“Sentii dire dal maggiore Magdi Ibrahim Abdel Sharif ‘nel nostro Paese abbiamo avuto il caso di un accademico italiano che pensavamo fosse della Cia ma anche del Mossad. Era un problema perché era popolare fra la gente comune. Finalmente l’abbiamo preso: lo abbiamo fatto a pezzi, lo abbiamo distrutto. Io l’ho colpito'”. Così un testimone protetto, ascoltato oggi in aula nel processo che vede imputati quattro 007 egiziani per il sequestro e l’omicidio di Giulio Regeni, avvenuto nel 2016 a Il Cairo, in Egitto.
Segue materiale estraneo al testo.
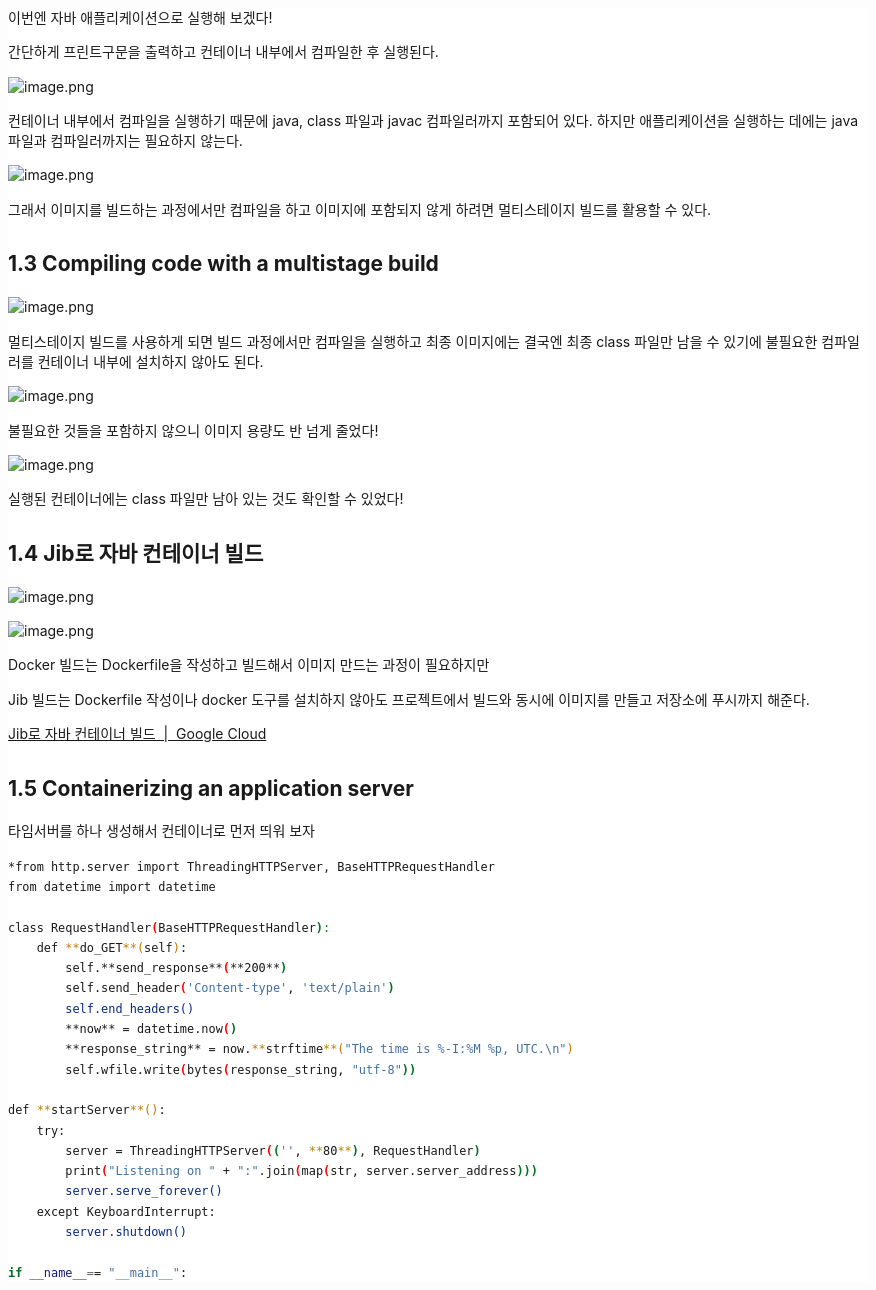 이번엔 자바 애플리케이션으로 실행해 보겠다!

간단하게 프린트구문을 출력하고 컨테이너 내부에서 컴파일한 후 실행된다.

![image.png](1%E1%84%8C%E1%85%AE%E1%84%8E%E1%85%A1%20-%20%E1%84%8F%E1%85%A5%E1%86%AB%E1%84%90%E1%85%A6%E1%84%8B%E1%85%B5%E1%84%82%E1%85%A5%E1%84%85%E1%85%B3%E1%86%AF%20%E1%84%92%E1%85%AA%E1%86%AF%E1%84%8B%E1%85%AD%E1%86%BC%E1%84%92%E1%85%A1%E1%86%AB%20%E1%84%8B%E1%85%A2%E1%84%91%E1%85%B3%E1%86%AF%E1%84%85%E1%85%B5%E1%84%8F%E1%85%A6%E1%84%8B%E1%85%B5%E1%84%89%E1%85%A7%E1%86%AB%20%E1%84%80%E1%85%A2%E1%84%87%E1%85%A1%20be0a0b75c335409facc90a685e1ee12a/image%204.png)

컨테이너 내부에서 컴파일을 실행하기 때문에 java, class 파일과 javac 컴파일러까지 포함되어 있다. 하지만 애플리케이션을 실행하는 데에는 java파일과 컴파일러까지는 필요하지 않는다.

![image.png](1%E1%84%8C%E1%85%AE%E1%84%8E%E1%85%A1%20-%20%E1%84%8F%E1%85%A5%E1%86%AB%E1%84%90%E1%85%A6%E1%84%8B%E1%85%B5%E1%84%82%E1%85%A5%E1%84%85%E1%85%B3%E1%86%AF%20%E1%84%92%E1%85%AA%E1%86%AF%E1%84%8B%E1%85%AD%E1%86%BC%E1%84%92%E1%85%A1%E1%86%AB%20%E1%84%8B%E1%85%A2%E1%84%91%E1%85%B3%E1%86%AF%E1%84%85%E1%85%B5%E1%84%8F%E1%85%A6%E1%84%8B%E1%85%B5%E1%84%89%E1%85%A7%E1%86%AB%20%E1%84%80%E1%85%A2%E1%84%87%E1%85%A1%20be0a0b75c335409facc90a685e1ee12a/image%205.png)

그래서 이미지를 빌드하는 과정에서만 컴파일을 하고 이미지에 포함되지 않게 하려면 멀티스테이지 빌드를 활용할 수 있다.

## 1.3 Compiling code with a multistage build

![image.png](1%E1%84%8C%E1%85%AE%E1%84%8E%E1%85%A1%20-%20%E1%84%8F%E1%85%A5%E1%86%AB%E1%84%90%E1%85%A6%E1%84%8B%E1%85%B5%E1%84%82%E1%85%A5%E1%84%85%E1%85%B3%E1%86%AF%20%E1%84%92%E1%85%AA%E1%86%AF%E1%84%8B%E1%85%AD%E1%86%BC%E1%84%92%E1%85%A1%E1%86%AB%20%E1%84%8B%E1%85%A2%E1%84%91%E1%85%B3%E1%86%AF%E1%84%85%E1%85%B5%E1%84%8F%E1%85%A6%E1%84%8B%E1%85%B5%E1%84%89%E1%85%A7%E1%86%AB%20%E1%84%80%E1%85%A2%E1%84%87%E1%85%A1%20be0a0b75c335409facc90a685e1ee12a/image%206.png)

멀티스테이지 빌드를 사용하게 되면 빌드 과정에서만 컴파일을 실행하고 최종 이미지에는 결국엔 최종 class 파일만 남을 수 있기에 불필요한 컴파일러를 컨테이너 내부에 설치하지 않아도 된다.

![image.png](1%E1%84%8C%E1%85%AE%E1%84%8E%E1%85%A1%20-%20%E1%84%8F%E1%85%A5%E1%86%AB%E1%84%90%E1%85%A6%E1%84%8B%E1%85%B5%E1%84%82%E1%85%A5%E1%84%85%E1%85%B3%E1%86%AF%20%E1%84%92%E1%85%AA%E1%86%AF%E1%84%8B%E1%85%AD%E1%86%BC%E1%84%92%E1%85%A1%E1%86%AB%20%E1%84%8B%E1%85%A2%E1%84%91%E1%85%B3%E1%86%AF%E1%84%85%E1%85%B5%E1%84%8F%E1%85%A6%E1%84%8B%E1%85%B5%E1%84%89%E1%85%A7%E1%86%AB%20%E1%84%80%E1%85%A2%E1%84%87%E1%85%A1%20be0a0b75c335409facc90a685e1ee12a/image%207.png)

불필요한 것들을 포함하지 않으니 이미지 용량도 반 넘게 줄었다!

![image.png](1%E1%84%8C%E1%85%AE%E1%84%8E%E1%85%A1%20-%20%E1%84%8F%E1%85%A5%E1%86%AB%E1%84%90%E1%85%A6%E1%84%8B%E1%85%B5%E1%84%82%E1%85%A5%E1%84%85%E1%85%B3%E1%86%AF%20%E1%84%92%E1%85%AA%E1%86%AF%E1%84%8B%E1%85%AD%E1%86%BC%E1%84%92%E1%85%A1%E1%86%AB%20%E1%84%8B%E1%85%A2%E1%84%91%E1%85%B3%E1%86%AF%E1%84%85%E1%85%B5%E1%84%8F%E1%85%A6%E1%84%8B%E1%85%B5%E1%84%89%E1%85%A7%E1%86%AB%20%E1%84%80%E1%85%A2%E1%84%87%E1%85%A1%20be0a0b75c335409facc90a685e1ee12a/image%208.png)

실행된 컨테이너에는 class 파일만 남아 있는 것도 확인할 수 있었다!

## 1.4 Jib로 자바 컨테이너 빌드

![image.png](1%E1%84%8C%E1%85%AE%E1%84%8E%E1%85%A1%20-%20%E1%84%8F%E1%85%A5%E1%86%AB%E1%84%90%E1%85%A6%E1%84%8B%E1%85%B5%E1%84%82%E1%85%A5%E1%84%85%E1%85%B3%E1%86%AF%20%E1%84%92%E1%85%AA%E1%86%AF%E1%84%8B%E1%85%AD%E1%86%BC%E1%84%92%E1%85%A1%E1%86%AB%20%E1%84%8B%E1%85%A2%E1%84%91%E1%85%B3%E1%86%AF%E1%84%85%E1%85%B5%E1%84%8F%E1%85%A6%E1%84%8B%E1%85%B5%E1%84%89%E1%85%A7%E1%86%AB%20%E1%84%80%E1%85%A2%E1%84%87%E1%85%A1%20be0a0b75c335409facc90a685e1ee12a/image%209.png)

![image.png](1%E1%84%8C%E1%85%AE%E1%84%8E%E1%85%A1%20-%20%E1%84%8F%E1%85%A5%E1%86%AB%E1%84%90%E1%85%A6%E1%84%8B%E1%85%B5%E1%84%82%E1%85%A5%E1%84%85%E1%85%B3%E1%86%AF%20%E1%84%92%E1%85%AA%E1%86%AF%E1%84%8B%E1%85%AD%E1%86%BC%E1%84%92%E1%85%A1%E1%86%AB%20%E1%84%8B%E1%85%A2%E1%84%91%E1%85%B3%E1%86%AF%E1%84%85%E1%85%B5%E1%84%8F%E1%85%A6%E1%84%8B%E1%85%B5%E1%84%89%E1%85%A7%E1%86%AB%20%E1%84%80%E1%85%A2%E1%84%87%E1%85%A1%20be0a0b75c335409facc90a685e1ee12a/image%2010.png)

Docker 빌드는 Dockerfile을 작성하고 빌드해서 이미지 만드는 과정이 필요하지만

Jib 빌드는 Dockerfile 작성이나 docker 도구를 설치하지 않아도 프로젝트에서 빌드와 동시에 이미지를 만들고 저장소에 푸시까지 해준다. 

[Jib로 자바 컨테이너 빌드  |  Google Cloud](https://cloud.google.com/java/getting-started/jib?hl=ko)

## 1.5 Containerizing an application server

타임서버를 하나 생성해서 컨테이너로 먼저 띄워 보자

```bash
*from http.server import ThreadingHTTPServer, BaseHTTPRequestHandler
from datetime import datetime

class RequestHandler(BaseHTTPRequestHandler):
    def **do_GET**(self):
        self.**send_response**(**200**)
        self.send_header('Content-type', 'text/plain')
        self.end_headers()
        **now** = datetime.now()
        **response_string** = now.**strftime**("The time is %-I:%M %p, UTC.\n")
        self.wfile.write(bytes(response_string, "utf-8")) 

def **startServer**():
    try:
        server = ThreadingHTTPServer(('', **80**), RequestHandler)
        print("Listening on " + ":".join(map(str, server.server_address)))
        server.serve_forever()
    except KeyboardInterrupt:
        server.shutdown()

if __name__== "__main__":
```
Il teste ha riferito un dialogo di uno degli imputati che ha sentito in un ristorante a Nairobi nel settembre del 2017.
Nella discussione riferita dal testimone si parlava anche dell’ingerenza dell’Unione europea nei fatti locali, in quel periodo c’erano manifestazioni di protesta dopo le elezioni.
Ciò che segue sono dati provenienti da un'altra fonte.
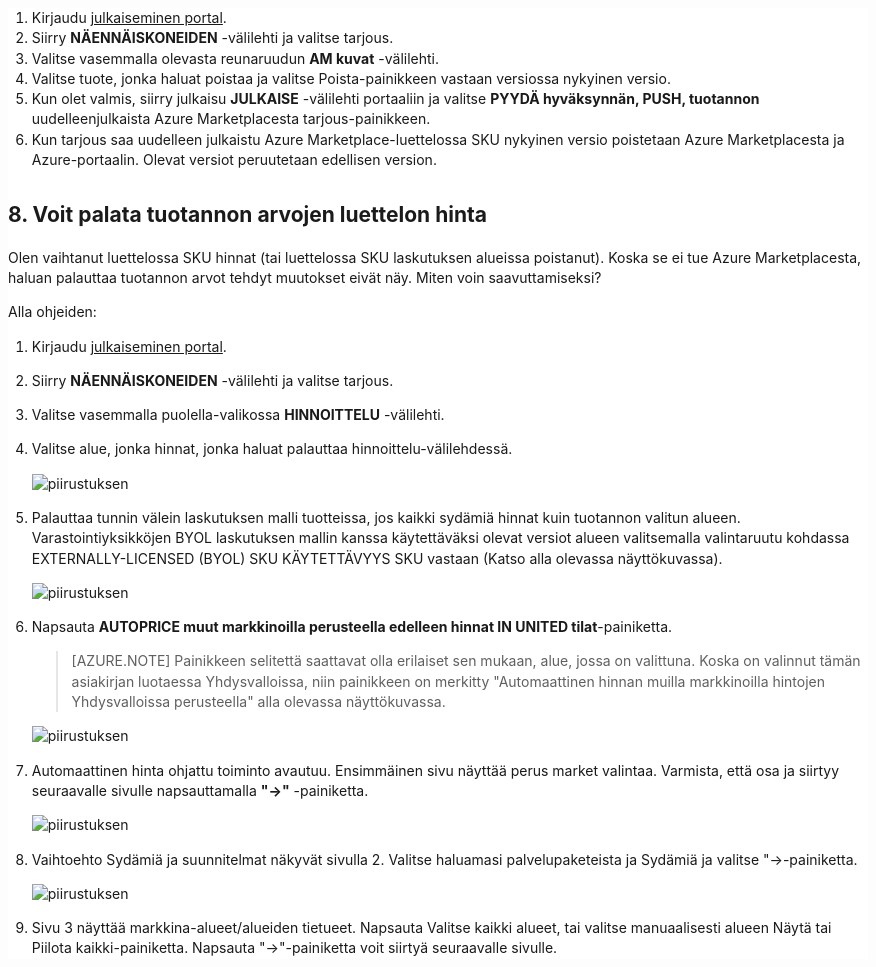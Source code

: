 1. Kirjaudu [julkaiseminen portal](https://publish.windowsazure.com).
2.  Siirry **NÄENNÄISKONEIDEN** -välilehti ja valitse tarjous.
3.  Valitse vasemmalla olevasta reunaruudun **AM kuvat** -välilehti.
4.  Valitse tuote, jonka haluat poistaa ja valitse Poista-painikkeen vastaan versiossa nykyinen versio.
5.  Kun olet valmis, siirry julkaisu **JULKAISE** -välilehti portaaliin ja valitse **PYYDÄ hyväksynnän, PUSH, tuotannon** uudelleenjulkaista Azure Marketplacesta tarjous-painikkeen.
6.  Kun tarjous saa uudelleen julkaistu Azure Marketplace-luettelossa SKU nykyinen versio poistetaan Azure Marketplacesta ja Azure-portaalin. Olevat versiot peruutetaan edellisen version.

## <a name="8-how-to-revert-listing-price-to-production-values"></a>8. Voit palata tuotannon arvojen luettelon hinta
Olen vaihtanut luettelossa SKU hinnat (tai luettelossa SKU laskutuksen alueissa poistanut). Koska se ei tue Azure Marketplacesta, haluan palauttaa tuotannon arvot tehdyt muutokset eivät näy. Miten voin saavuttamiseksi?

Alla ohjeiden:

1. Kirjaudu [julkaiseminen portal](https://publish.windowsazure.com).
2. Siirry **NÄENNÄISKONEIDEN** -välilehti ja valitse tarjous.
3. Valitse vasemmalla puolella-valikossa **HINNOITTELU** -välilehti.
4. Valitse alue, jonka hinnat, jonka haluat palauttaa hinnoittelu-välilehdessä.

    ![piirustuksen](media/marketplace-publishing-vm-image-post-publishing/img08-04.png)

5. Palauttaa tunnin välein laskutuksen malli tuotteissa, jos kaikki sydämiä hinnat kuin tuotannon valitun alueen. Varastointiyksikköjen BYOL laskutuksen mallin kanssa käytettäväksi olevat versiot alueen valitsemalla valintaruutu kohdassa EXTERNALLY-LICENSED (BYOL) SKU KÄYTETTÄVYYS SKU vastaan (Katso alla olevassa näyttökuvassa).

    ![piirustuksen](media/marketplace-publishing-vm-image-post-publishing/img08-05.png)

6. Napsauta **AUTOPRICE muut markkinoilla perusteella edelleen hinnat IN UNITED tilat**-painiketta.

    >[AZURE.NOTE] Painikkeen selitettä saattavat olla erilaiset sen mukaan, alue, jossa on valittuna. Koska on valinnut tämän asiakirjan luotaessa Yhdysvalloissa, niin painikkeen on merkitty "Automaattinen hinnan muilla markkinoilla hintojen Yhdysvalloissa perusteella" alla olevassa näyttökuvassa.

    ![piirustuksen](media/marketplace-publishing-vm-image-post-publishing/img08-06.png)

7. Automaattinen hinta ohjattu toiminto avautuu. Ensimmäinen sivu näyttää perus market valintaa. Varmista, että osa ja siirtyy seuraavalle sivulle napsauttamalla **"->"** -painiketta.

    ![piirustuksen](media/marketplace-publishing-vm-image-post-publishing/img08-07.png)

8. Vaihtoehto Sydämiä ja suunnitelmat näkyvät sivulla 2. Valitse haluamasi palvelupaketeista ja Sydämiä ja valitse "->-painiketta.

    ![piirustuksen](media/marketplace-publishing-vm-image-post-publishing/img08-08.png)

9. Sivu 3 näyttää markkina-alueet/alueiden tietueet. Napsauta Valitse kaikki alueet, tai valitse manuaalisesti alueen Näytä tai Piilota kaikki-painiketta. Napsauta "->"-painiketta voit siirtyä seuraavalle sivulle.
La giudice ha letto un’ordinanza in cui si acquisiscono gli atti di altri tre egiziani che sostengono di non potersi presentare per paura di ritorsioni nel loro Paese. Sotto processo – si ricorda – sono quattro 007 egiziani.
A parlare oggi è ancora una volta il testimone ‘Delta’, un artigiano egiziano che venne arrestato lo stesso giorno del ricercatore friulano sequestrato, torturato e ucciso al Cairo.